3/6: The Mirror Stage by Simon Fujiwara (2012 Shenzhen Sculpture Biennale)

To celebrate the opening of the 2012 Shenzhen Sculpture Biennale, which opened last Saturday, all this week I’ll be posting texts that I wrote for the catalogue of said exhibition. This is the third of the six pieces I wrote, this time about Simon Fujiwara’s religious experience in front of a work of art and the work’s life within the world.

“The Mirror Stage”

Performance, 2012

What does our experience of art tell us about ourselves? We might experience the meaning and value of art through our understanding of the work of the ‘genius artist,’ or in a superlative experience that overwhelms us, an ecstatic appreciation, a moment of bliss. These understandings are essentially subjective but have become part of the mythology of Art’s work in the world, to make up in some way for its lack of practical use perhaps. As such the validity and value of these understandings cannot be taken at face value.

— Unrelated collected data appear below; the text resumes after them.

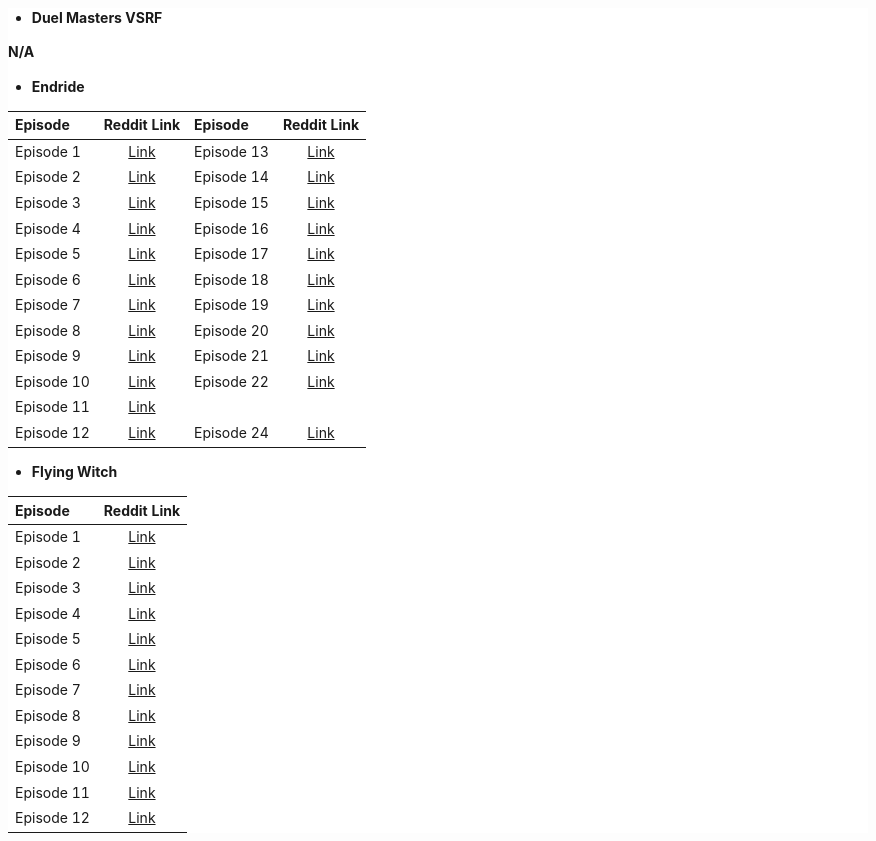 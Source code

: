 * **Duel Masters VSRF**

**N/A**

* **Endride**

|**Episode**|**Reddit Link**|**Episode**|**Reddit Link**
|:--|:-:|:--|:-:
|Episode 1|[Link](https://redd.it/4d2t6b)|Episode 13|[Link](https://www.reddit.com/r/anime/comments/4qyixt)
|Episode 2|[Link](https://redd.it/4e2k9c)|Episode 14|[Link](https://www.reddit.com/r/anime/comments/4s1pm6)
|Episode 3|[Link](https://redd.it/4f4qvs)|Episode 15|[Link](https://www.reddit.com/r/anime/comments/4t5xmw)
|Episode 4|[Link](https://redd.it/4g56lg)|Episode 16|[Link](https://www.reddit.com/r/anime/comments/4u9jrx)
|Episode 5|[Link](https://redd.it/4h76iy)|Episode 17|[Link](https://www.reddit.com/r/anime/comments/4vdg6a)
|Episode 6|[Link](https://redd.it/4ib8so)|Episode 18|[Link](https://www.reddit.com/r/anime/comments/4wh8qx)
|Episode 7|[Link](https://redd.it/4jcnn8)|Episode 19|[Link](https://www.reddit.com/r/anime/comments/4yqkc4)
|Episode 8|[Link](https://redd.it/4kexnm)|Episode 20|[Link](https://www.reddit.com/r/anime/comments/5108ig)
|Episode 9|[Link](https://redd.it/4lh7cj)|Episode 21|[Link](https://www.reddit.com/r/anime/comments/524kgv)
|Episode 10|[Link](https://redd.it/4mjpnx)|Episode 22|[Link](https://www.reddit.com/r/anime/comments/538lnt)
|Episode 11|[Link](https://redd.it/4nmq27)|
|Episode 12|[Link](https://redd.it/4ptuyo)|Episode 24|[Link](https://www.reddit.com/r/anime/comments/54bit4)

* **Flying Witch**

|**Episode**|**Reddit Link**
|:--|:-:
|Episode 1|[Link](https://redd.it/4e2n77)
|Episode 2|[Link](https://redd.it/4f4l6r)
|Episode 3|[Link](https://redd.it/4g5dl2)
|Episode 4|[Link](https://redd.it/4h5tvx)
|Episode 5|[Link](https://redd.it/4ibxv5)
|Episode 6|[Link](https://redd.it/4jd86a)
|Episode 7|[Link](https://redd.it/4kfkn8)
|Episode 8|[Link](https://redd.it/4lh6g1)
|Episode 9|[Link](https://redd.it/4mjybh)
|Episode 10|[Link](https://redd.it/4nn3e1)
|Episode 11|[Link](https://redd.it/4ptzl2)
|Episode 12|[Link](https://redd.it/4pu2lk)
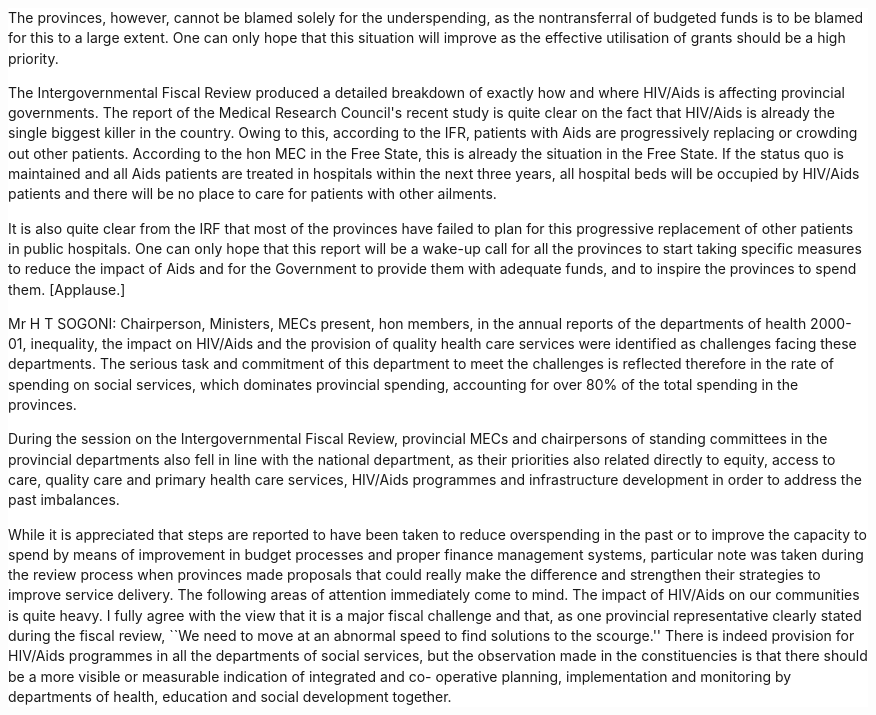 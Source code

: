 The provinces, however, cannot be blamed solely for  the  underspending,  as
the nontransferral of budgeted funds is to be blamed for  this  to  a  large
extent. One can only hope that this situation will improve as the  effective
utilisation of grants should be a high priority.

The  Intergovernmental  Fiscal  Review  produced  a  detailed  breakdown  of
exactly how and where HIV/Aids  is  affecting  provincial  governments.  The
report of the Medical Research Council's recent study is quite clear on  the
fact that HIV/Aids is already the single  biggest  killer  in  the  country.
Owing to this, according to the IFR, patients with  Aids  are  progressively
replacing or crowding out other patients. According to the hon  MEC  in  the
Free State, this is already the situation in the Free State. If  the  status
quo is maintained and all Aids patients are treated in hospitals within  the
next three years, all hospital beds will be occupied  by  HIV/Aids  patients
and there will be no place to care for patients with other ailments.

It is also quite clear from the IRF that most of the provinces  have  failed
to plan for  this  progressive  replacement  of  other  patients  in  public
hospitals. One can only hope that this report will be  a  wake-up  call  for
all the provinces to start taking specific measures to reduce the impact  of
Aids and for the Government to provide them  with  adequate  funds,  and  to
inspire the provinces to spend them. [Applause.]

Mr H T SOGONI: Chairperson, Ministers, MECs present,  hon  members,  in  the
annual reports of the departments of health 2000-01, inequality, the  impact
on  HIV/Aids  and  the  provision  of  quality  health  care  services  were
identified as challenges facing these  departments.  The  serious  task  and
commitment of this department to meet the challenges is reflected  therefore
in the rate of spending  on  social  services,  which  dominates  provincial
spending, accounting for over 80% of the total spending in the provinces.

During the session on the Intergovernmental Fiscal Review,  provincial  MECs
and chairpersons of standing committees in the provincial  departments  also
fell in line with the national department, as their priorities also  related
directly to equity, access to care, quality care  and  primary  health  care
services, HIV/Aids programmes and infrastructure  development  in  order  to
address the past imbalances.

While it is appreciated that steps  are  reported  to  have  been  taken  to
reduce overspending in the past or to  improve  the  capacity  to  spend  by
means of improvement in  budget  processes  and  proper  finance  management
systems, particular note was taken during the review process when  provinces
made proposals that could really make the difference  and  strengthen  their
strategies to improve service delivery.
The following areas of attention immediately come to  mind.  The  impact  of
HIV/Aids on our communities is quite heavy. I  fully  agree  with  the  view
that  it  is  a  major  fiscal  challenge  and  that,  as   one   provincial
representative clearly stated during the fiscal review, ``We  need  to  move
at an abnormal speed to find solutions to the  scourge.''  There  is  indeed
provision  for  HIV/Aids  programmes  in  all  the  departments  of   social
services, but the observation made  in  the  constituencies  is  that  there
should be a more visible or measurable  indication  of  integrated  and  co-
operative planning, implementation and monitoring by departments of  health,
education and social development together.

“Epiphany” is the word used to describe artist Simon Fujiwara’s experience in the mid-‘90s, standing in front of a large colour-field painting by artist Patrick Heron, then on display at the Tate St Ives (an outpost of the Tate Gallery in Britain). Although this event is apparently what set Fujiwara on the road to becoming an artist, we are also led to believe that, rather than a particularly spiritual epiphany, this case of revelation was a sexual one – Fujiwara’s realisation of his own homosexuality.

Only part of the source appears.